The South Wales Argus writes:
“KERRY Tutton first tried crack cocaine at the age of 30 after her partner was killed in Bristol. Someone was charged with his murder, but they were cleared after trial.
After her partner’s death, Ms Tutton, from the Pill area of Newport, was drinking heavily as well as using the drug.
By the age of 32, she started to get back on her feet. But, she says, she spiralled off the rails again a short time after.
At 38, I started using heroin and crack. It spiralled out of control because I was suffering from depression,” she added.
When she was arrested by police, she told herself she had to stop though.
She started a methadone programme with drug charity Kaleidoscope in 2010, at the age of 46.
She has now been off methadone for six years.
“I never thought I would have a problem with crack cocaine and heroin,” she added.
“I was really against drugs as a couple of my friends had died from it.
“I never thought I would get an addiction but everything spiralled out of control. I came to Kaleidoscope because I knew I was addicted and I thought the only way I could do it (come off drugs) was if I asked for help.”
Now 53, Ms Tutton said before Kaleidoscope she woudl wake up every morning feeling ill, thinking about where she would get the money for heroin.
When she first went to the charity for support, she was referred to see a doctor and had appointments with one of the charity’s support workers.
She bought a Nintendo Wii and started doing boxercise during her time in the programme. She also bought herself a laptop and went on Facebook to connect with new people.
“I found friends I had not seen for a long time,” Ms Tutton added.
“I wanted to be healthy and I wanted to carry on with my fitness.”
She also started volunteering for Kaleidoscope – working on a farm, in a kitchen and on reception.
In October 2012, she started working at the Celtic Manor as a cleaner and after two years she was promoted to supervisor.
She was then asked if she would return to Kaleidoscope, to do the cleaning for the organisation.
As well as this, Ms Tuttton still volunteers for the charity and she does fitness classes there several times a week.
“Fitness is the best way to get away from addiction,” she said.
“I feel so much healthier and fitter now.”
Ms Tutton also credited engaging with support workers as key to recovery from addiction.
They can assist with guidance on benefits and direct you to different agencies for housing, she said.
The first time she went into the centre, she was ashamed – but now people look at her and say they can’t believe how far she has come.
“Now I can talk about it a lot easier, but when I was on the drugs I didn’t think I could get out of the circle. There is a hope though. At the end of the tunnel there is light.
“Everything can be done in life as long as you have a positive mind.
“I recommend anybody who is on drugs visit Kaleidoscope. I couldn’t have rid myself of drugs without them.”
She added: “Drugs gave me euphoria and a feeling that I liked myself. “You have to learn to love yourself without drugs – I love myself now and that is not selfish. It is something that everyone should do.
“The drugs wjust block everything. The real person you are is no longer there when you take drugs. You think you have all this confidence when on drugs – but you don’t.
“I am addicted to a healthy lifestyle now.
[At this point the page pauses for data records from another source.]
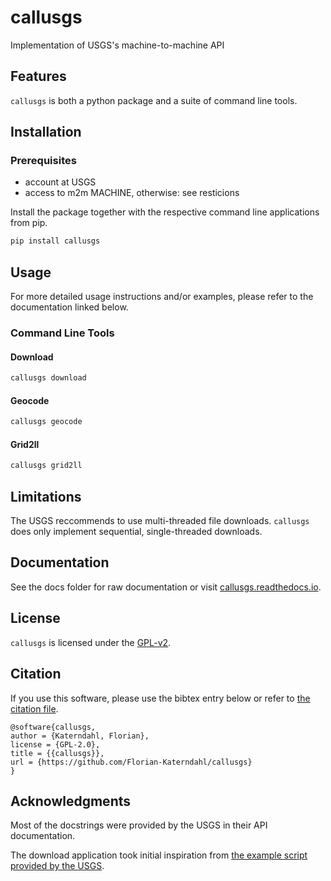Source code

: # callusgs

Implementation of USGS's machine-to-machine API 

## Features

`callusgs` is both a python package and a suite of command line tools.

## Installation

### Prerequisites

- account at USGS
- access to m2m MACHINE, otherwise: see resticions

Install the package together with the respective command line applications from pip.

```bash
pip install callusgs
```

## Usage

For more detailed usage instructions and/or examples, please refer to the documentation linked below.

### Command Line Tools

#### Download

```bash
callusgs download
```

#### Geocode

```bash
callusgs geocode
```

#### Grid2ll

```bash
callusgs grid2ll
```

## Limitations

The USGS reccommends to use multi-threaded file downloads. `callusgs` does only implement sequential, single-threaded downloads.

## Documentation

See the docs folder for raw documentation or visit [callusgs.readthedocs.io](https://callusgs.readthedocs.io).

## License

`callusgs` is licensed under the [GPL-v2](LICENSE).

## Citation

If you use this software, please use the bibtex entry below or refer to [the citation file](CITATION.cff).

```
@software{callusgs,
author = {Katerndahl, Florian},
license = {GPL-2.0},
title = {{callusgs}},
url = {https://github.com/Florian-Katerndahl/callusgs}
}
```

## Acknowledgments

Most of the docstrings were provided by the USGS in their API documentation.

The download application took initial inspiration from [the example script provided by the USGS](https://m2m.cr.usgs.gov/api/docs/example/download_data-py).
I have completely changed my life around.
“I have worked really hard to get where I am now, and it hasn’t been easy.
“I don’t blame anyone for my drug taking, just myself.
She added: “GDAS has saved my life. I wonder where I would be if I hadn’t come off drugs – I wonder whether I would be dead.
“When you see so many people dying and overdosing, you see how lucky you are.
“There is nothing to say it couldn’t have been me.”
Ms Tutton said she would like to thank Rondine Molinaro, who works for Kaleidoscope, for her support and for believing in her.